However, the Westminster Confession’s statement clearly follows the language of Calvin, saying ‘in the space of six days’. There is no room in the language of either Calvin or the WCF for anything other than normal-length days. There was no need to state the obvious—an employee asking his boss for six days vacation doesn’t have to explain that they are 24-hour days and not long periods of time! Calvin, the Haak Bible and the WCF reflect the normal orthodox view of the Reformed Faith.

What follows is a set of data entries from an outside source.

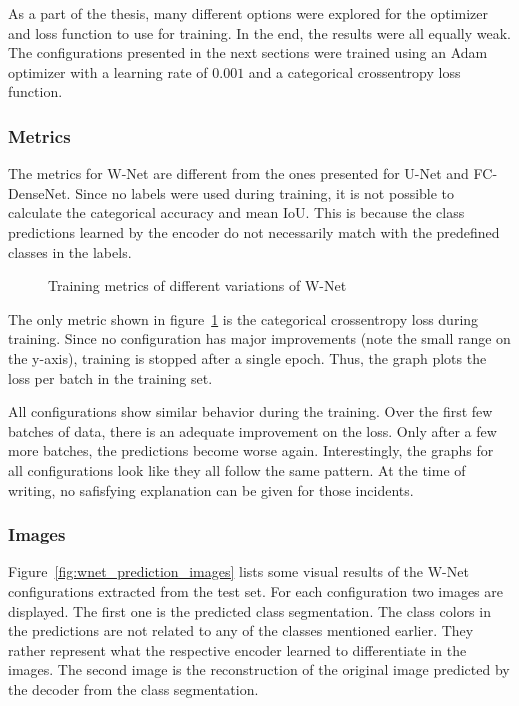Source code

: As a part of the thesis, many different options were explored for the optimizer and loss function to use for training. In the end, the results were all equally weak. The configurations presented in the next sections were trained using an Adam optimizer with a learning rate of $0.001$ and a categorical crossentropy loss function.

\subsubsection{Metrics}
The metrics for W-Net are different from the ones presented for U-Net and FC-DenseNet. Since no labels were used during training, it is not possible to calculate the categorical accuracy and mean IoU. This is because the class predictions learned by the encoder do not necessarily match with the predefined classes in the labels.

\begin{figure}
    \centering
            
    \caption{Training metrics of different variations of W-Net}
    \label{fig:wnet_train_metrics}
\end{figure}

The only metric shown in figure~\ref{fig:wnet_train_metrics} is the categorical crossentropy loss during training. Since no configuration has major improvements (note the small range on the y-axis), training is stopped after a single epoch. Thus, the graph plots the loss per batch in the training set.

All configurations show similar behavior during the training. Over the first few batches of data, there is an adequate improvement on the loss. Only after a few more batches, the predictions become worse again. Interestingly, the graphs for all configurations look like they all follow the same pattern. At the time of writing, no safisfying explanation can be given for those incidents.

\subsubsection{Images}
Figure~\ref{fig:wnet_prediction_images} lists some visual results of the W-Net configurations extracted from the test set. For each configuration two images are displayed. The first one is the predicted class segmentation. The class colors in the predictions are not related to any of the classes mentioned earlier. They rather represent what the respective encoder learned to differentiate in the images. The second image is the reconstruction of the original image predicted by the decoder from the class segmentation.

Even more importantly, we have more explicit statements from the WCF’s framers themselves!11 he Westminster Annotations is a five-volume set of Annotations on the Scriptures, first printed in 1645—right in the middle of the sitting of the Westminster Assembly. The New Schaff–Herzog Encyclopedia explains the later editions of the Westminster Annotations (emphasis added):
‘In 1657 there was published Annotations upon All the Books of the Old and New Testament … Wherein the text is explained, doubts resolved, Scriptures paralleled, and various readings observed by the labor of certain learned divines thereunto appointed and therein employed, as is expressed in the preface, 2 vols., London, 1657. This work is usually called the “Assembly’s Annotations”, from the circumstances of its having been composed by members of the Westminster Assembly.’12
In particular, they commented specifically on Genesis 1:5, explicitly teaching that the creation days were 24 hours long:
‘V. 5. God called (Or, decreed it to be so called: for contrary things must be called by contrary names, Isai. 5:20, the light, Day) The word Day, in the former part of the verse, noteth the day artificial from morning till night, Exod. 16:12,13, which is the time of light, measured out to twelve hours, Joh. 11. 9. Matth. 20:3, 6, which were not more nor fewer, but longer or shorter according to the different proportion of the days in Summer and Winter: the first began with the Sun-rising, and the last ended with the Sun-setting; which division was in use, not only with the Jews, but with the Romans, Cal. Rohdig. Lib. 2. Antiq. Lection, chap. 9, but in the latter part of the verse, the word Day, is taken for the day natural, consisting of twenty four houres, which is measured most usually from the Sun-rising to the Sun-rising; or, from the Sun-setting to the Sun-setting: for the use of the word Day in this sense, compare Exod. 12:29 with Numb. 3:13 & 8:17 the first day.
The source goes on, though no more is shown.